In the listing that follows, copy out each line that includes the word "intervals".

:: Data for processing

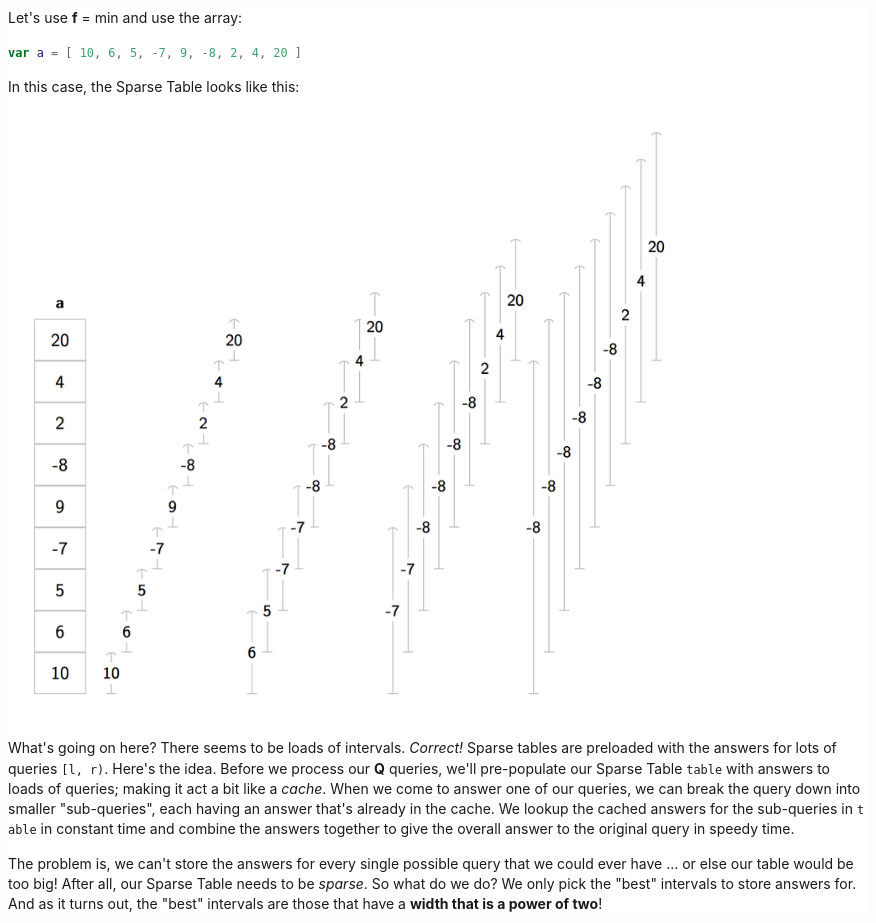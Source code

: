 Let's use **f** = min and use the array:

```swift
var a = [ 10, 6, 5, -7, 9, -8, 2, 4, 20 ]
```

In this case, the Sparse Table looks like this:

![Sparse Table](Images/structure.png)

What's going on here? There seems to be loads of intervals.
*Correct!* Sparse tables are preloaded with the answers for lots of queries `[l, r)`.
Here's the idea. Before we process our **Q** queries, we'll pre-populate our Sparse Table `table`
with answers to loads of queries;
making it act a bit like a *cache*. When we come to answer one of our queries, we can break the query
down into smaller "sub-queries", each having an answer that's already in the cache. 
We lookup the cached answers for the sub-queries in 
`table` in constant time
and combine the answers together 
to give the overall answer to the original query in speedy time.

The problem is, we can't store the answers for every single possible query that we could ever have ... 
or else our table would be too big! After all, our Sparse Table needs to be *sparse*. So what do we do?
We only pick the "best" intervals to store answers for. And as it turns out, the "best" intervals are those 
that have a **width that is a power of two**!
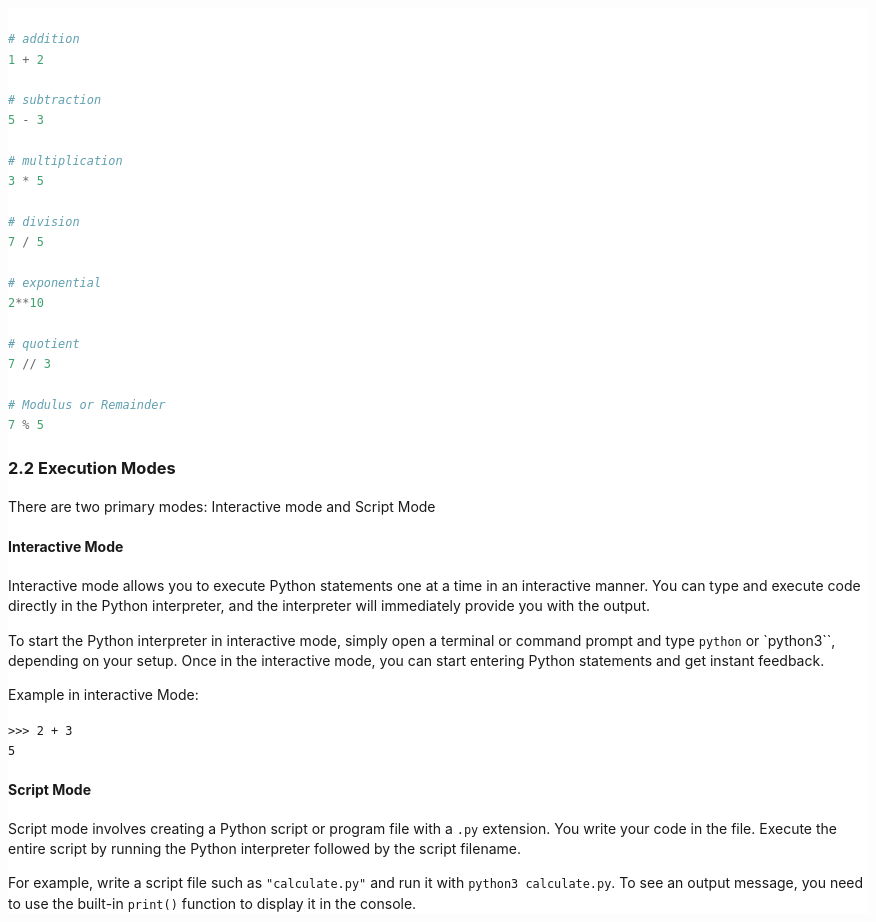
 ```python

# addition
1 + 2

# subtraction
5 - 3

# multiplication
3 * 5

# division
7 / 5

# exponential
2**10

# quotient
7 // 3

# Modulus or Remainder
7 % 5
```

### 2.2 Execution Modes

There are two primary modes: Interactive mode and Script Mode

#### Interactive Mode

Interactive mode allows you to execute Python statements one at a time in an interactive manner. You can type and execute code directly in the Python interpreter, and the interpreter will immediately provide you with the output.

To start the Python interpreter in interactive mode, simply open a terminal or command prompt and type `python` or `python3``, depending on your setup. Once in the interactive mode, you can start entering Python statements and get instant feedback.

Example in interactive Mode:

```text
>>> 2 + 3
5
```

#### Script Mode

Script mode involves creating a Python script or program file with a `.py` extension. You write your code in the file. Execute the entire script by running the Python interpreter followed by the script filename.

For example, write a script file such as `"calculate.py"` and run it with `python3 calculate.py`. To see an output message, you need to use the built-in `print()` function to display it in the console.

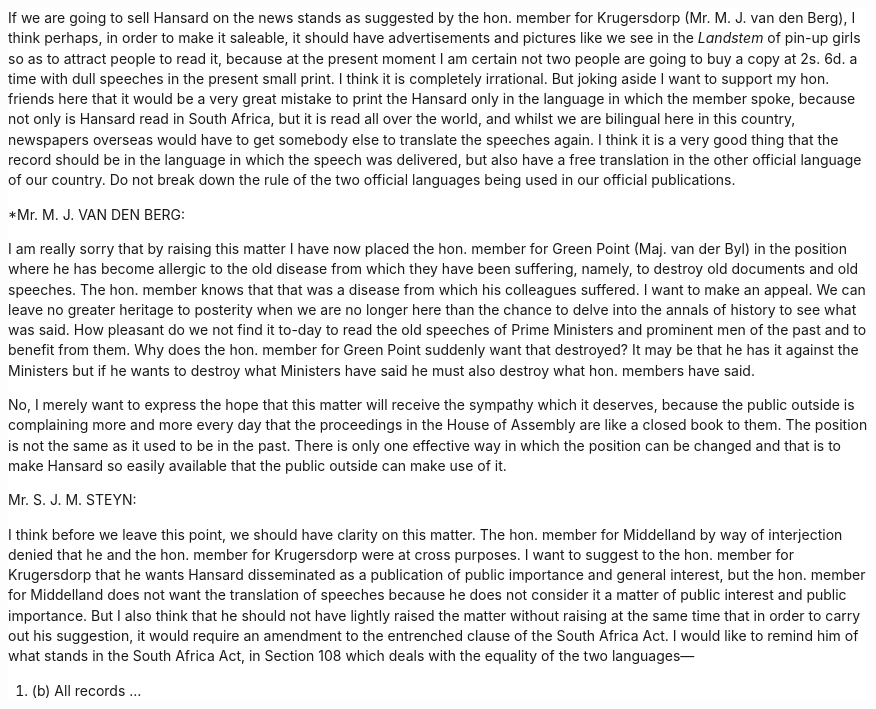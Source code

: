 <p>If we are going to sell Hansard on the news stands as suggested by the hon. member for Krugersdorp (Mr. M. J. van den Berg), I think perhaps, in order to make it saleable, it should have advertisements and pictures like we see in the <i>Landstem</i> of pin-up girls so as to attract people to read it, because at the present moment I am certain not two people are going to buy a copy at 2s. 6d. a time with dull speeches in the present small print. I think it is completely irrational. But joking aside I want to support my hon. friends here that it would be a very great mistake to print the Hansard only in the language in which the member spoke, because not only is Hansard read in South Africa, but it is read all over the world, and whilst we are bilingual here in this country, newspapers overseas would have to get somebody else to translate the speeches again. I think it is a very good thing that the record should be in the language in which the speech was delivered, but also have a free translation in the other official language of our country. Do not break down the rule of the two official languages being used in our official publications.</p>

</speech>

<speech by="#van_den_berg">

<from>*Mr. <person refersTo="hansard_za">M. J. VAN DEN BERG</person>:</from>

<p>I am really sorry that by raising this matter I have now placed the hon. member for Green Point (Maj. <span class="col_3799-3800" refersTo="page_0474"/>van der Byl) in the position where he has become allergic to the old disease from which they have been suffering, namely, to destroy old documents and old speeches. The hon. member knows that that was a disease from which his colleagues suffered. I want to make an appeal. We can leave no greater heritage to posterity when we are no longer here than the chance to delve into the annals of history to see what was said. How pleasant do we not find it to-day to read the old speeches of Prime Ministers and prominent men of the past and to benefit from them. Why does the hon. member for Green Point suddenly want that destroyed? It may be that he has it against the Ministers but if he wants to destroy what Ministers have said he must also destroy what hon. members have said.</p>

<p>No, I merely want to express the hope that this matter will receive the sympathy which it deserves, because the public outside is complaining more and more every day that the proceedings in the House of Assembly are like a closed book to them. The position is not the same as it used to be in the past. There is only one effective way in which the position can be changed and that is to make Hansard so easily available that the public outside can make use of it.</p>

</speech>

<speech by="#steyn">

<from>Mr. <person refersTo="hansard_za">S. J. M. STEYN</person>:</from>

<p>I think before we leave this point, we should have clarity on this matter. The hon. member for Middelland by way of interjection denied that he and the hon. member for Krugersdorp were at cross purposes. I want to suggest to the hon. member for Krugersdorp that he wants Hansard disseminated as a publication of public importance and general interest, but the hon. member for Middelland does not want the translation of speeches because he does not consider it a matter of public interest and public importance. But I also think that he should not have lightly raised the matter without raising at the same time that in order to carry out his suggestion, it would require an amendment to the entrenched clause of the South Africa Act. I would like to remind him of what stands in the South Africa Act, in Section 108 which deals with the equality of the two languages&#x2014;</p>

<ol>

<li>(b) All records &#x2026;</li>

::::

(Reply to the task)
What's going on here? There seems to be loads of intervals.
We only pick the "best" intervals to store answers for. And as it turns out, the "best" intervals are those 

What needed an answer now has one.